Categories: Stories

Zuma to send team to Harare this week

President Jacob Zuma is to send his negotiation team to Harare this week to meet with parties to the Global Political Agreement ahead of the Southern African Development Community troika which will meet in Zambia on 31 March.

South Africa has been tasked by SADC to work with the Zimbabwean parties to find solutions to their political problems. The team will be led by political adviser Charles Nqakula.

Relations between President Robert Mugabe’s Zimbabwe African National Union- Patriotic Front and Prime Minister Morgan Tsvangirai’s Movement for Democratic Change have soured over the past few weeks as security agents harassed members of Tsvangirai’s party.

Several MDC activists and legislators, including Energy Minister Elton Mangoma, have been arrested and charged, but are now out on bail.
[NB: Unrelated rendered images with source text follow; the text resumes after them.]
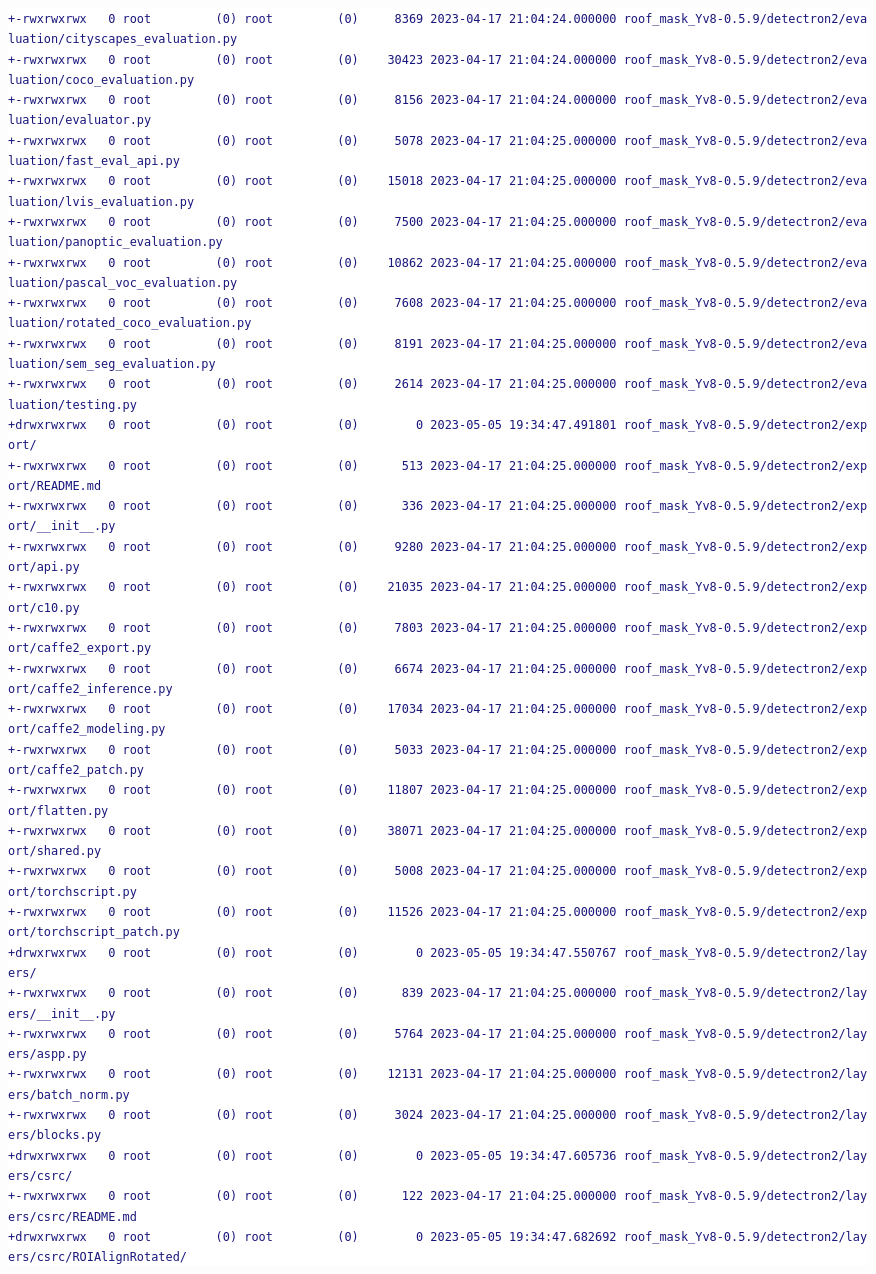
 ```diff
+-rwxrwxrwx   0 root         (0) root         (0)     8369 2023-04-17 21:04:24.000000 roof_mask_Yv8-0.5.9/detectron2/evaluation/cityscapes_evaluation.py
+-rwxrwxrwx   0 root         (0) root         (0)    30423 2023-04-17 21:04:24.000000 roof_mask_Yv8-0.5.9/detectron2/evaluation/coco_evaluation.py
+-rwxrwxrwx   0 root         (0) root         (0)     8156 2023-04-17 21:04:24.000000 roof_mask_Yv8-0.5.9/detectron2/evaluation/evaluator.py
+-rwxrwxrwx   0 root         (0) root         (0)     5078 2023-04-17 21:04:25.000000 roof_mask_Yv8-0.5.9/detectron2/evaluation/fast_eval_api.py
+-rwxrwxrwx   0 root         (0) root         (0)    15018 2023-04-17 21:04:25.000000 roof_mask_Yv8-0.5.9/detectron2/evaluation/lvis_evaluation.py
+-rwxrwxrwx   0 root         (0) root         (0)     7500 2023-04-17 21:04:25.000000 roof_mask_Yv8-0.5.9/detectron2/evaluation/panoptic_evaluation.py
+-rwxrwxrwx   0 root         (0) root         (0)    10862 2023-04-17 21:04:25.000000 roof_mask_Yv8-0.5.9/detectron2/evaluation/pascal_voc_evaluation.py
+-rwxrwxrwx   0 root         (0) root         (0)     7608 2023-04-17 21:04:25.000000 roof_mask_Yv8-0.5.9/detectron2/evaluation/rotated_coco_evaluation.py
+-rwxrwxrwx   0 root         (0) root         (0)     8191 2023-04-17 21:04:25.000000 roof_mask_Yv8-0.5.9/detectron2/evaluation/sem_seg_evaluation.py
+-rwxrwxrwx   0 root         (0) root         (0)     2614 2023-04-17 21:04:25.000000 roof_mask_Yv8-0.5.9/detectron2/evaluation/testing.py
+drwxrwxrwx   0 root         (0) root         (0)        0 2023-05-05 19:34:47.491801 roof_mask_Yv8-0.5.9/detectron2/export/
+-rwxrwxrwx   0 root         (0) root         (0)      513 2023-04-17 21:04:25.000000 roof_mask_Yv8-0.5.9/detectron2/export/README.md
+-rwxrwxrwx   0 root         (0) root         (0)      336 2023-04-17 21:04:25.000000 roof_mask_Yv8-0.5.9/detectron2/export/__init__.py
+-rwxrwxrwx   0 root         (0) root         (0)     9280 2023-04-17 21:04:25.000000 roof_mask_Yv8-0.5.9/detectron2/export/api.py
+-rwxrwxrwx   0 root         (0) root         (0)    21035 2023-04-17 21:04:25.000000 roof_mask_Yv8-0.5.9/detectron2/export/c10.py
+-rwxrwxrwx   0 root         (0) root         (0)     7803 2023-04-17 21:04:25.000000 roof_mask_Yv8-0.5.9/detectron2/export/caffe2_export.py
+-rwxrwxrwx   0 root         (0) root         (0)     6674 2023-04-17 21:04:25.000000 roof_mask_Yv8-0.5.9/detectron2/export/caffe2_inference.py
+-rwxrwxrwx   0 root         (0) root         (0)    17034 2023-04-17 21:04:25.000000 roof_mask_Yv8-0.5.9/detectron2/export/caffe2_modeling.py
+-rwxrwxrwx   0 root         (0) root         (0)     5033 2023-04-17 21:04:25.000000 roof_mask_Yv8-0.5.9/detectron2/export/caffe2_patch.py
+-rwxrwxrwx   0 root         (0) root         (0)    11807 2023-04-17 21:04:25.000000 roof_mask_Yv8-0.5.9/detectron2/export/flatten.py
+-rwxrwxrwx   0 root         (0) root         (0)    38071 2023-04-17 21:04:25.000000 roof_mask_Yv8-0.5.9/detectron2/export/shared.py
+-rwxrwxrwx   0 root         (0) root         (0)     5008 2023-04-17 21:04:25.000000 roof_mask_Yv8-0.5.9/detectron2/export/torchscript.py
+-rwxrwxrwx   0 root         (0) root         (0)    11526 2023-04-17 21:04:25.000000 roof_mask_Yv8-0.5.9/detectron2/export/torchscript_patch.py
+drwxrwxrwx   0 root         (0) root         (0)        0 2023-05-05 19:34:47.550767 roof_mask_Yv8-0.5.9/detectron2/layers/
+-rwxrwxrwx   0 root         (0) root         (0)      839 2023-04-17 21:04:25.000000 roof_mask_Yv8-0.5.9/detectron2/layers/__init__.py
+-rwxrwxrwx   0 root         (0) root         (0)     5764 2023-04-17 21:04:25.000000 roof_mask_Yv8-0.5.9/detectron2/layers/aspp.py
+-rwxrwxrwx   0 root         (0) root         (0)    12131 2023-04-17 21:04:25.000000 roof_mask_Yv8-0.5.9/detectron2/layers/batch_norm.py
+-rwxrwxrwx   0 root         (0) root         (0)     3024 2023-04-17 21:04:25.000000 roof_mask_Yv8-0.5.9/detectron2/layers/blocks.py
+drwxrwxrwx   0 root         (0) root         (0)        0 2023-05-05 19:34:47.605736 roof_mask_Yv8-0.5.9/detectron2/layers/csrc/
+-rwxrwxrwx   0 root         (0) root         (0)      122 2023-04-17 21:04:25.000000 roof_mask_Yv8-0.5.9/detectron2/layers/csrc/README.md
+drwxrwxrwx   0 root         (0) root         (0)        0 2023-05-05 19:34:47.682692 roof_mask_Yv8-0.5.9/detectron2/layers/csrc/ROIAlignRotated/
```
Police also refused to allow Prime Minister Morgan Tsvangirai to hold a peace rally at the weekend but allowed ZANU-PF to do so.

Tsvangirai warned that the country could slide back to the chaos of 2008 and claimed that the country was now being run by “dark and sinister forces”. He said this after meeting several SADC leaders to brief them on the current situation in the country and said SADC must step in to stop the tension.

ZANU-PF has upped the intimidation since President Mugabe announced that the country might hold early elections because he was tired of the petty squabbles with the MDC.

Mugabe is, however, under pressure to postpone the elections until the climate is right to hold free, fair and credible elections.

One observer said that ZANU-PF is likely to listen to the SADC leaders but will continue to taunt the MDC because it has realised that the party panics easily, thus making it easier to derail their election campaign.

The observer also said the MDC was also making a lot of “noise” because some of its leaders wanted to show that they still had muscle ahead of the party congress scheduled for May.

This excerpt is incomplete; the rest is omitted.